==== Supplied data
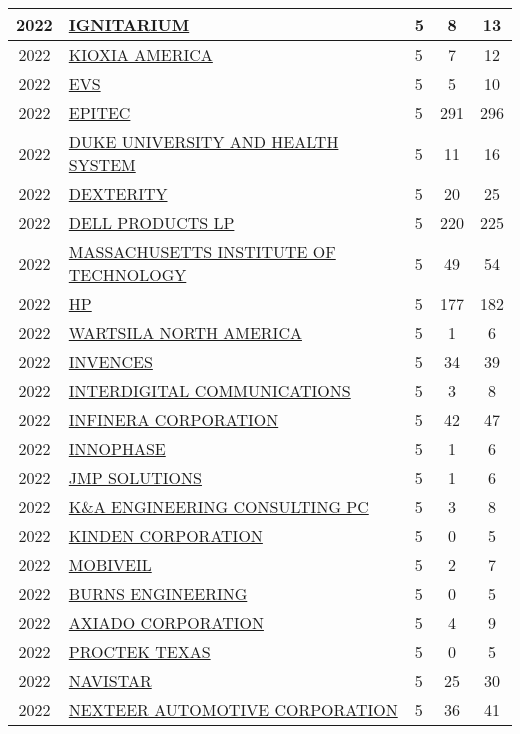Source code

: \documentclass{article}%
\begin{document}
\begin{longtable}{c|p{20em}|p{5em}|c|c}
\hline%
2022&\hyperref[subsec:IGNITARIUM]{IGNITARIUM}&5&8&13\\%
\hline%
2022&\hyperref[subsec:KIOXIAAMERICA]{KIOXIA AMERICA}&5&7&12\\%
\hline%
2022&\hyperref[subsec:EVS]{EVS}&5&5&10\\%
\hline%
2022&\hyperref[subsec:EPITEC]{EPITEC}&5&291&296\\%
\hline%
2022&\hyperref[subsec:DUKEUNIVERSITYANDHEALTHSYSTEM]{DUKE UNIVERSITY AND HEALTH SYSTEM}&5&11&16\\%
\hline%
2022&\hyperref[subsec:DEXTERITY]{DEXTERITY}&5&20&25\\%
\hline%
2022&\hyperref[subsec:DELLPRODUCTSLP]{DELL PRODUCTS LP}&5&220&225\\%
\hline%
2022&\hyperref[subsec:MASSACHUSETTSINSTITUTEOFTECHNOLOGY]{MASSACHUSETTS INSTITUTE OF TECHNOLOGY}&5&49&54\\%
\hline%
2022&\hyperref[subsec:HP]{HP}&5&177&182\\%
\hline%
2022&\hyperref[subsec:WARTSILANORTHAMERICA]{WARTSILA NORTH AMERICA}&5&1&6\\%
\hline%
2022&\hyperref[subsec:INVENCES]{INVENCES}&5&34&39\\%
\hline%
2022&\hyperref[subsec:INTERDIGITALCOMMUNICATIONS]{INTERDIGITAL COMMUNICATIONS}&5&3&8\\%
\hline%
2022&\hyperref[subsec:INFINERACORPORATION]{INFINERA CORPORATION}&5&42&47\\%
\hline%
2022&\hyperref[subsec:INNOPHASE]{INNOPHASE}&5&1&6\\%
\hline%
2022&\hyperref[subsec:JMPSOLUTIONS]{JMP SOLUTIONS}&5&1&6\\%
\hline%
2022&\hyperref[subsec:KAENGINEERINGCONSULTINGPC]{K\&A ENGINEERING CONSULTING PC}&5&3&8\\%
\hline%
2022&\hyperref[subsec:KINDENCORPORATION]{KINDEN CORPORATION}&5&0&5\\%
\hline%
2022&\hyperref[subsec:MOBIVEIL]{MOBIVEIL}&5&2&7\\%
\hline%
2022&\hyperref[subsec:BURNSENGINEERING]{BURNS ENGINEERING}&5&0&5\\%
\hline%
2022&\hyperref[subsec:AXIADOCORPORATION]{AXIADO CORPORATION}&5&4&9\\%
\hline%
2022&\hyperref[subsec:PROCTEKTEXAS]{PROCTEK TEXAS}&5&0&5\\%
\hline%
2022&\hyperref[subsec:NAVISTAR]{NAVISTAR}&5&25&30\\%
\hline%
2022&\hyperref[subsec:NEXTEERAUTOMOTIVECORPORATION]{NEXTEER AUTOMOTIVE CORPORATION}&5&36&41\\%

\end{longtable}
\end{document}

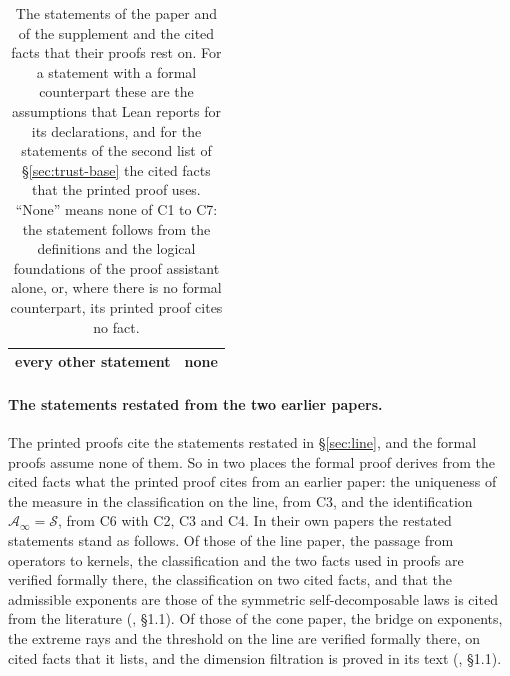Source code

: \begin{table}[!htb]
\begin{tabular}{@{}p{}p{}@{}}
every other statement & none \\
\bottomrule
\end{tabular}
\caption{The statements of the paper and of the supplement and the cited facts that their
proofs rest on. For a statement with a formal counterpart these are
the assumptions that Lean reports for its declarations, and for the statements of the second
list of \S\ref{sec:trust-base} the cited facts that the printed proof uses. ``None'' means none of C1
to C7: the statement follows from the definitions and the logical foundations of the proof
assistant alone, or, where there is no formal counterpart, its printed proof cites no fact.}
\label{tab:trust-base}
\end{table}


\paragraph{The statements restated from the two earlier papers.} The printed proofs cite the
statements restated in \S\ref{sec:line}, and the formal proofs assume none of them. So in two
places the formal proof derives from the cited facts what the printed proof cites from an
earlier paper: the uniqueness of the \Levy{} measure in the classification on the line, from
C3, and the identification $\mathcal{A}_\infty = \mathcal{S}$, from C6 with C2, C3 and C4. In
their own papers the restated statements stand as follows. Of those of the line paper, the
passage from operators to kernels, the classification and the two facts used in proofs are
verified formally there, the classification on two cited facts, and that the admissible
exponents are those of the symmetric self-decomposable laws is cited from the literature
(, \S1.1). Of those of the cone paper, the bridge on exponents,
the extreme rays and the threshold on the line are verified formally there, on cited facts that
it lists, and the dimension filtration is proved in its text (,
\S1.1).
========
==== Supplied data
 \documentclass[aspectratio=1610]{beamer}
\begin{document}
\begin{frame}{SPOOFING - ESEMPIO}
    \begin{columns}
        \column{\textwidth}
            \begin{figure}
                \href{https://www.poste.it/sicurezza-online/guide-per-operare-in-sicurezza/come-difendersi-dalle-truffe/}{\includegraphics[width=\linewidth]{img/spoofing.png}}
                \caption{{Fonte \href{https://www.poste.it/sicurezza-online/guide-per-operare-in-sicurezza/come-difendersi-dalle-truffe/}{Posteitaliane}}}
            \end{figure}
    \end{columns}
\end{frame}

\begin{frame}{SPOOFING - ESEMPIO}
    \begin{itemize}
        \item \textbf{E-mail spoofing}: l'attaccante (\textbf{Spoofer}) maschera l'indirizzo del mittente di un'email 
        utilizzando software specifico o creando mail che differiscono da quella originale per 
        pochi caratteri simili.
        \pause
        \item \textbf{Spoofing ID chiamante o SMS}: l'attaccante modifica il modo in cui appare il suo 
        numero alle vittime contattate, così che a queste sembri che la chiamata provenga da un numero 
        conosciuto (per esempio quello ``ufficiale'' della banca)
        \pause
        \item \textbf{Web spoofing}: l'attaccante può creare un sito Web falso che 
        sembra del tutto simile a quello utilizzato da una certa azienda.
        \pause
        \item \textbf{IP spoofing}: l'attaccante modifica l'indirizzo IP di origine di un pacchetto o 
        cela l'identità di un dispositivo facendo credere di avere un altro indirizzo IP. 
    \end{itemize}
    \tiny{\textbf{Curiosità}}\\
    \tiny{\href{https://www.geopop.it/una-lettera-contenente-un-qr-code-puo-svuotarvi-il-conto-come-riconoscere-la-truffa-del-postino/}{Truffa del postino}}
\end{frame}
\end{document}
========
==== Supplied data
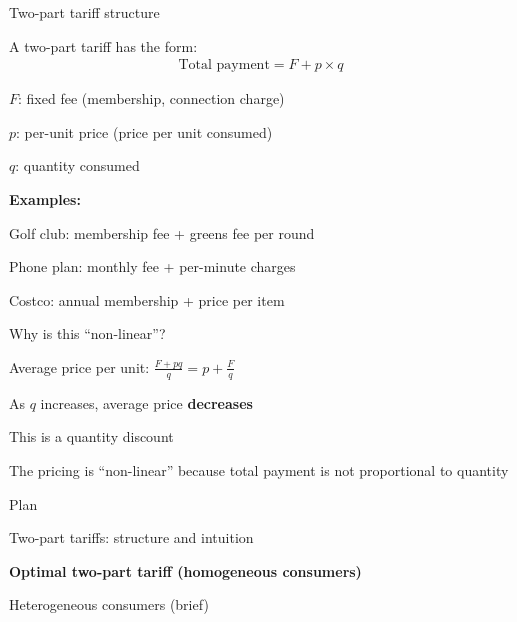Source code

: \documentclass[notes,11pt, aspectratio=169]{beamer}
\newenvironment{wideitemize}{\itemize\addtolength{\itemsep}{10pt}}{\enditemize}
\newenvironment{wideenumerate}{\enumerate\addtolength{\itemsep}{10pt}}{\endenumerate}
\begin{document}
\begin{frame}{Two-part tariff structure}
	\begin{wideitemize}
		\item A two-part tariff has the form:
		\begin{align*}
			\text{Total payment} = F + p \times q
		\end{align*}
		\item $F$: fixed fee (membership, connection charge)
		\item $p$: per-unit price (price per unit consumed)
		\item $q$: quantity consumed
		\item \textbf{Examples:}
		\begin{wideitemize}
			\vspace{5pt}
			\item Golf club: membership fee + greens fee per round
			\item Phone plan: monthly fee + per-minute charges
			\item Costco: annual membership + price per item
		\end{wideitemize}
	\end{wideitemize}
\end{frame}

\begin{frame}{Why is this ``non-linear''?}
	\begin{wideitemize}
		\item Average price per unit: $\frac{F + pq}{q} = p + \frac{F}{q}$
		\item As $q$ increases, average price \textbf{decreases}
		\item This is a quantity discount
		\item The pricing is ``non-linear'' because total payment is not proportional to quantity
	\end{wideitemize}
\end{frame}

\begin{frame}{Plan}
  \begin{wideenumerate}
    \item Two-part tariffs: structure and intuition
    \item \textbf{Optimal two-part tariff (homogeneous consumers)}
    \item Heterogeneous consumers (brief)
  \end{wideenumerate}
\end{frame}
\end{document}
========
*Task to complete*
Lines holding the word "those" should be copied from the entries above.

*Exercise solution*
their own papers the restated statements stand as follows. Of those of the line paper, the
exponents are those of the symmetric self-decomposable laws is cited from the literature
(, \S1.1). Of those of the cone paper, the bridge on exponents,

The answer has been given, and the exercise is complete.